Drehbuch: Jay Cocks, nach dem Roman von Edith Wharton
Musik: Elmer Bernstein
Director of Photography: Michael Ballhaus
Montage: Thelma Schoonmaker

Darsteller: Daniel Day-Lewis (Newland Archer), Michelle Pfeiffer (Countess Ellen Olenska), Winona Ryder (May Welland/Archer), Richard E. Grant (Larry Lefferts), Alex McGowen (Sillerton Jackson), Geraldine Chaplin (Mrs. Welland), Mary Beth Hurt (Mrs.
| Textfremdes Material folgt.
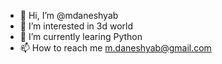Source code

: - 👋 Hi, I’m @mdaneshyab
- 👀 I’m interested in 3d world
- 🌱 I’m currently learing Python
- 📫 How to reach me m.daneshyab@gmail.com

<!---
mdaneshyab/mdaneshyab is a ✨ special ✨ repository because its `README.md` (this file) appears on your GitHub profile.
You can click the Preview link to take a look at your changes.
--->
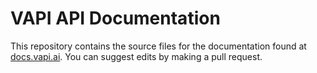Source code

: # VAPI API Documentation

This repository contains the source files for the documentation found at [docs.vapi.ai](https://docs.vapi.ai/). You can suggest edits by making a pull request.
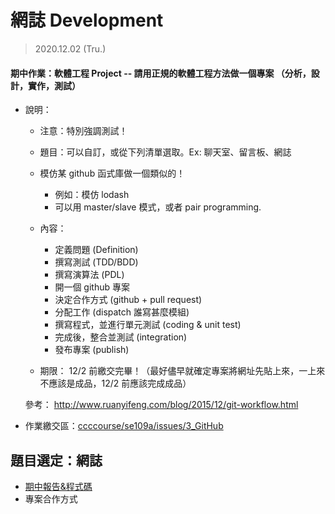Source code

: # 網誌 Development

> 2020.12.02 (Tru.)

#### 期中作業：軟體工程 Project -- 請用正規的軟體工程方法做一個專案 （分析，設計，實作，測試）
* 說明：
    * 注意：特別強調測試！

    * 題目：可以自訂，或從下列清單選取。Ex: 聊天室、留言板、網誌
    * 模仿某 github 函式庫做一個類似的！
        * 例如：模仿 lodash
        * 可以用 master/slave 模式，或者 pair programming.

    * 內容：
        * 定義問題 (Definition)
        * 撰寫測試 (TDD/BDD)
        * 撰寫演算法 (PDL)
        * 開一個 github 專案
        * 決定合作方式 (github + pull request)
        * 分配工作 (dispatch 誰寫甚麼模組)
        * 撰寫程式，並進行單元測試 (coding & unit test)
        * 完成後，整合並測試 (integration)
        * 發布專案 (publish)
    * 期限： 12/2 前繳交完畢！（最好儘早就確定專案將網址先貼上來，一上來不應該是成品，12/2 前應該完成成品）

    參考： http://www.ruanyifeng.com/blog/2015/12/git-workflow.html

* 作業繳交區：[ccccourse/se109a/issues/3_GitHub](https://github.com/ccccourse/se109a/issues/3)

## 題目選定：網誌
* [期中報告&程式碼](https://github.com/syuan0327/se)
* 專案合作方式

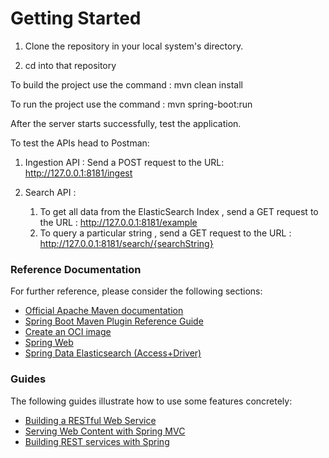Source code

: # Getting Started

1) Clone the repository in your local system's directory.

2) cd into that repository


To build the project use the command : mvn clean install


To run the project use the command : mvn spring-boot:run


After the server starts successfully, test the application.


To test the APIs head to Postman:


1) Ingestion API : Send a POST request to the URL: http://127.0.0.1:8181/ingest 

2) Search API :
 
    1) To get all data from the ElasticSearch Index , send a GET request to the URL : http://127.0.0.1:8181/example
    2) To query a particular string , send a GET request to the URL : http://127.0.0.1:8181/search/{searchString}

      

### Reference Documentation
For further reference, please consider the following sections:

* [Official Apache Maven documentation](https://maven.apache.org/guides/index.html)
* [Spring Boot Maven Plugin Reference Guide](https://docs.spring.io/spring-boot/docs/2.3.0.RELEASE/maven-plugin/reference/html/)
* [Create an OCI image](https://docs.spring.io/spring-boot/docs/2.3.0.RELEASE/maven-plugin/reference/html/#build-image)
* [Spring Web](https://docs.spring.io/spring-boot/docs/2.3.0.RELEASE/reference/htmlsingle/#boot-features-developing-web-applications)
* [Spring Data Elasticsearch (Access+Driver)](https://docs.spring.io/spring-boot/docs/2.3.0.RELEASE/reference/htmlsingle/#boot-features-elasticsearch)

### Guides
The following guides illustrate how to use some features concretely:

* [Building a RESTful Web Service](https://spring.io/guides/gs/rest-service/)
* [Serving Web Content with Spring MVC](https://spring.io/guides/gs/serving-web-content/)
* [Building REST services with Spring](https://spring.io/guides/tutorials/bookmarks/)

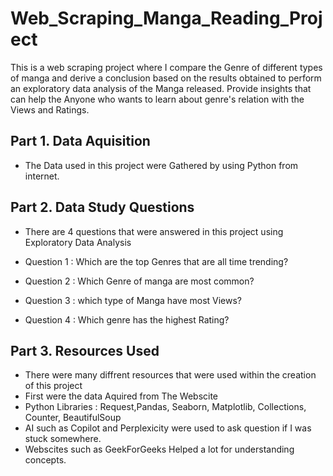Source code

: # Web_Scraping_Manga_Reading_Project
This is a web scraping project where I compare the Genre of different types of manga and derive a conclusion based on the results obtained to perform an exploratory data analysis of the Manga released.  Provide insights that can help the Anyone who wants to learn about genre's relation with the Views and Ratings.
    
  ## Part 1.  Data Aquisition
  - The Data used in this project were Gathered by using Python from internet.

  ## Part 2.  Data Study Questions
 - There are 4 questions that were answered in this project using Exploratory Data Analysis 

- Question 1 : Which are the top Genres that are all time trending?
- Question 2 : Which Genre of manga are most common?
- Question 3 : which type of Manga have most Views?
- Question 4 : Which genre has the highest Rating? 

## Part 3.  Resources Used
- There were many diffrent resources that were used within the creation of this project
-  First were the data Aquired from The Webscite
-  Python Libraries : Request,Pandas, Seaborn, Matplotlib, Collections, Counter, BeautifulSoup
-  AI such as Copilot and Perplexicity were used to ask question if I was stuck somewhere.
-  Webscites such as GeekForGeeks Helped a lot for understanding concepts.
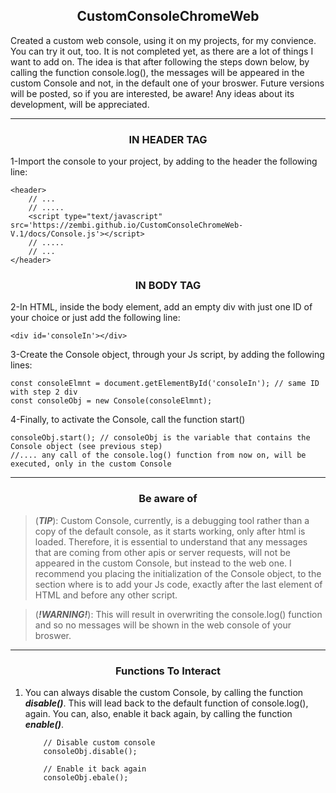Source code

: <h2 align='center'>CustomConsoleChromeWeb</h2>
Created a custom web console, using it on my projects, for my convience. You can try it out, too. It is not completed yet, as there are a lot of things I want
to add on. The idea is that after following the steps down below, by calling the function console.log(), the messages will be appeared in the custom Console
and not, in the default one of your broswer. Future versions will be posted, so if you are interested, be aware! Any ideas about its development, will be appreciated.
<br>
<hr>
<h3 align='center'>IN HEADER TAG</h3>
1-Import the console to your project, by adding to the header the following line:
    
    <header>
        // ...
        // .....
        <script type="text/javascript" src='https://zembi.github.io/CustomConsoleChromeWeb-V.1/docs/Console.js'></script>
        // .....
        // ...
    </header>
    
<h3 align='center'>IN BODY TAG</h3>
2-In HTML, inside the body element, add an empty div with just one ID of your choice or just add the following line:

    <div id='consoleIn'></div>


3-Create the Console object, through your Js script, by adding the following lines:

    const consoleElmnt = document.getElementById('consoleIn'); // same ID with step 2 div
    const consoleObj = new Console(consoleElmnt);


4-Finally, to activate the Console, call the function start()

    consoleObj.start(); // consoleObj is the variable that contains the Console object (see previous step)
    //.... any call of the console.log() function from now on, will be executed, only in the custom Console
<hr>    
<h3 align='center'>Be aware of</h3>

> (**_TIP_**): Custom Console, currently, is a debugging tool rather than a copy of the default console, as it starts working, only after html is loaded.
               Therefore, it is essential to understand that any messages that are coming from other apis or server requests, will not be appeared in the
               custom Console, but instead to the web one. I recommend you placing the initialization of the Console object, to the section where is to add
               your Js code, exactly after the last element of HTML and before any other script.

> (**_!WARNING!_**): This will result in overwriting the console.log() function and so no messages will be shown in the web console of your broswer.
<hr>
<h3 align='center'>Functions To Interact</h3>
<ol>
    <li>
    You can always disable the custom Console, by calling the function <b><i>disable()</i></b>. This will lead back to the default function of console.log(), again. 
    You can, also, enable it back again, by calling the function <b><i>enable()</i></b>.  

        // Disable custom console
        consoleObj.disable();

        // Enable it back again
        consoleObj.ebale();  
 </li>
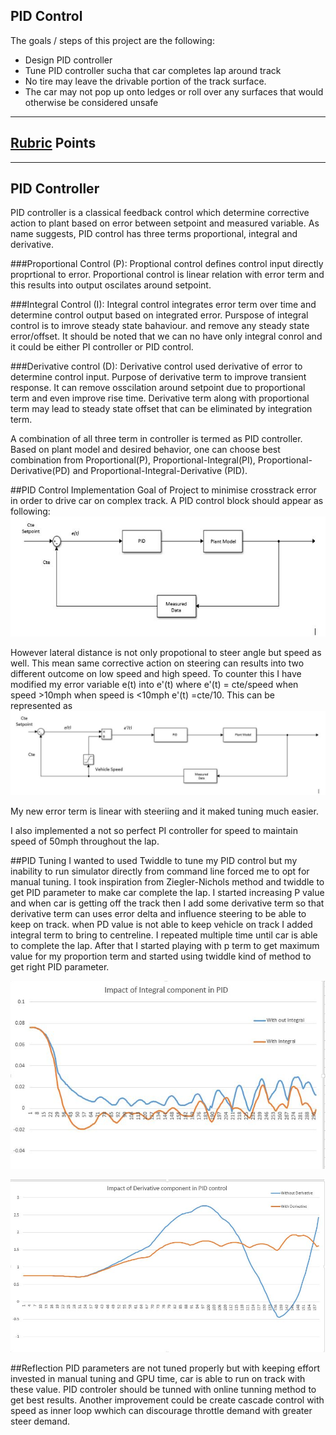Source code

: ## PID Control

The goals / steps of this project are the following:

* Design PID controller 
* Tune PID controller sucha that car completes lap around track
* No tire may leave the drivable portion of the track surface.
* The car may not pop up onto ledges or roll over any surfaces that would otherwise be considered unsafe



---
[//]: # (Image References)

[image1]: ./output_images/PID_image.JPG "PID Block Diagram"
[image2]: ./output_images/ModifiedPID.JPG "Modified PID Block Diagram"
[image3]: ./output_images/iPID.JPG "Effect of integral term"
[image4]: ./output_images/dPID.JPG "Effect of derivative term"



## [Rubric](https://review.udacity.com/#!/rubrics/1971/view) Points

---

## PID Controller
PID controller is a classical feedback control which determine corrective action to plant based on error between setpoint and measured variable. As name suggests, PID control has three terms proportional, integral and derivative.


###Proportional Control (P): 
Proptional control defines control input directly proprtional to error. Proportional control is linear relation with error term and this results into output oscilates around setpoint.


###Integral Control (I):
Integral control integrates error term over time and determine control output based on integrated error. Purspose of integral control is to imrove steady state bahaviour. and remove any steady state error/offset. It should be noted that we can no  have only integral conrol and it could be either PI controller or PID control.


###Derivative control (D):
Derivative control used derivative of error to determine control input. Purpose of derivative term to improve transient response. It can remove osscilation around setpoint due to proportional term and even improve rise time. Derivative term along with proportional term may lead to steady state offset that can be eliminated by integration term.


A combination of all three term in controller is termed as PID controller. Based on plant model and desired behavior, one can choose best combination from Proportional(P), Proportional-Integral(PI), Proportional-Derivative(PD) and Proportional-Integral-Derivative (PID).


##PID Control Implementation
Goal of Project to minimise crosstrack error in order to drive car on complex track. A PID control block should appear as following:
![alt text][image1]


However lateral distance is not only propotional to steer angle but speed as well. This mean same corrective action on steering can results into two different outcome on low speed and high speed. To counter this I have modified my error variable e(t) into e'(t) where e'(t) = cte/speed when speed >10mph when speed is <10mph e'(t) =cte/10. This can be represented as
![alt text][image2]

My new error term is linear with steeriing and it maked tuning much easier.


I also implemented a not so perfect PI controller for speed to maintain speed of 50mph throughout the lap.

##PID Tuning
I wanted to used Twiddle to tune my PID control but my inability to run simulator directly from command line forced me to opt for manual tuning. I took inspiration from Ziegler-Nichols method and twiddle to get PID parameter to make car complete the lap. I started increasing P value and when car is getting off the track then I add some derivative term so that derivative term can uses error delta and influence steering to be able to keep on track. when PD value is not able to  keep vehicle on track I added integral term to bring to centreline. I repeated multiple time until car is able to complete the lap. After that I started playing with p term to get maximum value for my proportion term and started using twiddle kind of method to get right PID parameter.

![alt text][image3]

![alt text][image4]



##Reflection
PID parameters are not tuned properly but with keeping effort invested in manual tuning and GPU time, car is able to run on track with these value. PID controler should be tunned with online tunning method to get best results. Another improvement could be create cascade control with speed as inner loop wwhich can discourage throttle demand with greater steer demand.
Regina Townshend Beaufort), Stuart Wilson (Julius Beaufort), Linda Faye Farkas (Opernsängerin), Michael Rees Davis, Terry Cook, Jon Garrison (Opernsänger), Howard Erskine, John McLoughlin, Christopher Nilsson (Gäste)

Keine Zeit der Leidenschaft

Martin Scorseses Interpretation des Romans der 1930 verstorbenen Schriftstellerin Edith Wharton spielt im New York der 70er Jahre des 19. Jahrhunderts, in den Salons, prunkvollen Häusern, den Restaurants der ältesten und reichsten Familien der Stadt, die an allen Ecken und Enden irgendwo miteinander verwandt zu sein schienen. Eine Erzählerin (Joanne Woodward in der Originalfassung, ich meine Rosemarie Fendel in der deutschen Synchronisation) führt uns ein in diese Kreise der Hautevolee, in ihr strenges Reglement, in ihre Gesetze, in eine Welt, in der Regeln und Regelverletzungen gleichermaßen in einem großen, ungeschriebenen Buch geordnet sind. Edith Wharton, die selbst dieser Klasse entsprang, besaß ein feinsinniges Gefühl für die Details, komplizierten und komplexen Verhaltensmuster ihrer Klasse und schrieb mit einer guten Portion Ironie ihre Romane. Scorsese gelingt (nicht nur) durch die Erzählerin, mit dieser manchmal bitteren, manchmal bösen Ironie, die aber nicht verletzen soll, was schon verletzt ist, eine bezaubernde und zugleich erschreckende Atmosphäre zu erzeugen.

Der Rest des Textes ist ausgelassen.